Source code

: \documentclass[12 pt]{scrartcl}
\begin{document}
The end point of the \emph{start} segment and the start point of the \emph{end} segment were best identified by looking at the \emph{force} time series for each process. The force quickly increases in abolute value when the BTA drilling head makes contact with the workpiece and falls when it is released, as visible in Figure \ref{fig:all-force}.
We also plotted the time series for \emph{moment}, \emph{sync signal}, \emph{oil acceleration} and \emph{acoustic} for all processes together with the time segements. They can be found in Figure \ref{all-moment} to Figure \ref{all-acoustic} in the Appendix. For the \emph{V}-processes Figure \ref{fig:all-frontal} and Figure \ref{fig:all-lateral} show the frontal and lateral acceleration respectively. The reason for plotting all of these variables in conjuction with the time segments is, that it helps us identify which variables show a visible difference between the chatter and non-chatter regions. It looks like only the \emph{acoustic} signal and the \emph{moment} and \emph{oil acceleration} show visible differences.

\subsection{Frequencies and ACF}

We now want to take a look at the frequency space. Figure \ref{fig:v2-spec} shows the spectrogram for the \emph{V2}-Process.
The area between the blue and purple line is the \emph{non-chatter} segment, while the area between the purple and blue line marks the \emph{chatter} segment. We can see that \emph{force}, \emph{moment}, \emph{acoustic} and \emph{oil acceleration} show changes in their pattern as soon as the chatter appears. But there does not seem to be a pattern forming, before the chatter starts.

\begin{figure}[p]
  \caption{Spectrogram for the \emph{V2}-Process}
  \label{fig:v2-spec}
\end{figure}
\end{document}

☆ ☆ ☆ ☆ ☆ ☆ ☆

• Goal of the exercise
What is needed is an exact copy of the lines from the start of the listing through the line where "We now want" sits, please, both end lines included and nothing more.

• Written reply
Source code

: \documentclass[12 pt]{scrartcl}
\begin{document}
The end point of the \emph{start} segment and the start point of the \emph{end} segment were best identified by looking at the \emph{force} time series for each process. The force quickly increases in abolute value when the BTA drilling head makes contact with the workpiece and falls when it is released, as visible in Figure \ref{fig:all-force}.
We also plotted the time series for \emph{moment}, \emph{sync signal}, \emph{oil acceleration} and \emph{acoustic} for all processes together with the time segements. They can be found in Figure \ref{all-moment} to Figure \ref{all-acoustic} in the Appendix. For the \emph{V}-processes Figure \ref{fig:all-frontal} and Figure \ref{fig:all-lateral} show the frontal and lateral acceleration respectively. The reason for plotting all of these variables in conjuction with the time segments is, that it helps us identify which variables show a visible difference between the chatter and non-chatter regions. It looks like only the \emph{acoustic} signal and the \emph{moment} and \emph{oil acceleration} show visible differences.

\subsection{Frequencies and ACF}

We now want to take a look at the frequency space. Figure \ref{fig:v2-spec} shows the spectrogram for the \emph{V2}-Process.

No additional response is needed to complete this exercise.